Non, le grand progrès réside dans le choix du metteur en scène Tai Kato qui se révèle le plus esthète, le plus dynamique et le plus efficace des réalisateurs qui se sont succédé jusqu'ici. Ses compositions de plans sont souvent remarquablement agencées et utilisent avec virtuosité le décor pour séparer métaphoriquement des personnages incapables de se rejoindre, rappelant de façon plus imparfaite la science du cadre d'un Kobayashi ou d'un Kudo. D'autant plus que Kato est tout aussi rigoureux lorsqu'il s'agit de filmer Oryu et ses amis pénétrant chez les méchants en caméra portée ; Junko Fuji a d'ailleurs rarement paru aussi crédible une arme à la main, la mise en scène mettant intelligemment son agilité en valeur. Il est quelque peu dommage que le combat de fin soit l'un des plus courts vus dans un ninkyo tant on aurait aimé en voir plus ; qu'il s'agisse de la manière qu'a Kato de magnifier son héroïne en ne montrant pas les coups portés ou lors des scènes plus calmes de filmer depuis le sol, le cinéaste prouve ici qu'un script de série B peut aboutir a quelque chose de mémorable dans les mains d'un cinéaste talentueux, qui a d'autant plus de mérite que sa virtuosité est bien plus discrète que les audaces délirantes d'un Suzuki ou la frénésie d'un Fukasaku.

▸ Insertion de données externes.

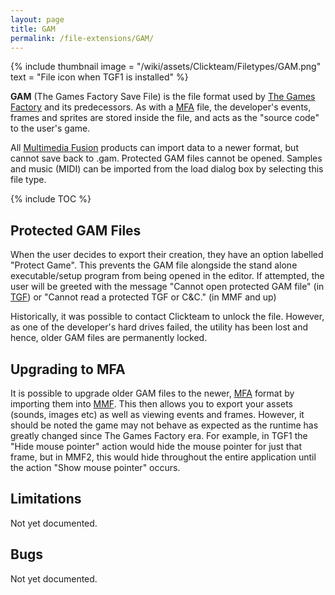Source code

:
 ```yaml
---
layout: page
title: GAM
permalink: /file-extensions/GAM/
---
```


{% include thumbnail image = "/wiki/assets/Clickteam/Filetypes/GAM.png" text = "File icon when TGF1 is installed" %}

**GAM** (The Games Factory Save File) is the file format used by [The Games Factory]
and its predecessors. As with a [MFA] file, the developer's events, frames and
sprites are stored inside the file, and acts as the "source code" to the user's game.

All [Multimedia Fusion] products can import data to a newer format, but cannot
save back to .gam. Protected GAM files cannot be opened. Samples and music (MIDI)
can be imported from the load dialog box by selecting this file type.

{% include TOC %}

## Protected GAM Files
When the user decides to export their creation, they have an option labelled
"Protect Game". This prevents the GAM file alongside the stand alone executable/setup
program from being opened in the editor. If attempted, the user will be greeted with
the message "Cannot open protected GAM file" (in [TGF]) or "Cannot read a protected TGF
or C&C." (in MMF and up)

Historically, it was possible to contact Clickteam to unlock the file. However, as
one of the developer's hard drives failed, the utility has been lost and hence,
older GAM files are permanently locked.

## Upgrading to MFA
It is possible to upgrade older GAM files to the newer, [MFA] format by importing
them into [MMF]. This then allows you to export your assets (sounds, images etc)
as well as viewing events and frames. However, it should be noted the game may
not behave as expected as the runtime has greatly changed since The Games Factory
era. For example, in TGF1 the "Hide mouse pointer" action would hide the mouse
pointer for just that frame, but in MMF2, this would hide throughout the entire
application until the action "Show mouse pointer" occurs.

## Limitations
Not yet documented.

## Bugs
Not yet documented.

[Multimedia Fusion]: /fusion/
[MMF]: /fusion/
[MFA]: /file-extensions/MFA/
[The Games Factory]: /games-factory/
[TGF]: /games-factory/
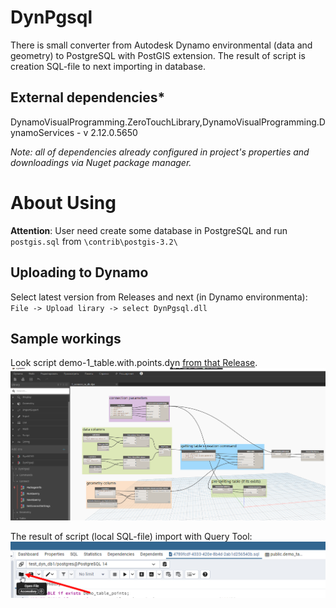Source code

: # DynPgsql
There is small converter from Autodesk Dynamo environmental (data and geometry) to PostgreSQL with PostGIS extension. The result of script is creation SQL-file to next importing in database.


## External dependencies*
DynamoVisualProgramming.ZeroTouchLibrary,DynamoVisualProgramming.DynamoServices - v 2.12.0.5650 

*Note: all of dependencies already configured in project's properties and downloadings via Nuget package manager.*

# About Using
**Attention**: User need create some database in PostgreSQL and run `postgis.sql` from `\contrib\postgis-3.2\`

## Uploading to Dynamo
Select latest version from  Releases and next (in Dynamo environmenta): ```File -> Upload lirary -> select DynPgsql.dll```

## Sample workings
Look script demo-1_table.with.points.dyn [from that Release](https://github.com/GeorgGrebenyuk/DynPgsql/releases/tag/v1.0.1).
![sample_screen](/docs/image-1.png)

The result of script (local SQL-file) import with Query Tool:
![sample_screen](/docs/image-2.png)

Certes, les clichés et les bons sentiments sont toujours là. La joueuse sauvée par Oryu - qui fait quelque peu doublon avec celle de Lady Yakuza 2 - viendra se sacrifier pour expier ses fautes, le yakuza ayant abandonné sa fille en fera de même et de nouveau les méchants se distinguent par leur accoutrement ridiculement occidentalisé, encore une fois opposé au kimono des traditionalistes vertueux et aimants. Oryu n'a pas l’outrance de Baby Cart, la force de Sasori ou la variété d'intrigues de Zatoichi ; elle est une héroïne intéressante mais moralisatrice, elle a d'ailleurs besoin d'être systématiquement épaulée par un personnage masculin pour accomplir son devoir. L'idéal pour les prochains épisodes aurait consisté dans le fait de conserver Tai Kato à la mise en scène et de remplacer Noribumi Suzuki au scénario, moins à cause d'un manque de talent que de répétitions un peu gênantes qui finissent par apparaître dans son travail. Mais l'histoire en voulut autrement et au contraire, Lady Yakuza 4 verrait le scénariste rester en place tandis que la mise en scène serait pour le coup confiée au médiocre Shigehiro Ozawa avant que les producteurs ne rappellent Tai Kato pour les épisodes 6 et 7.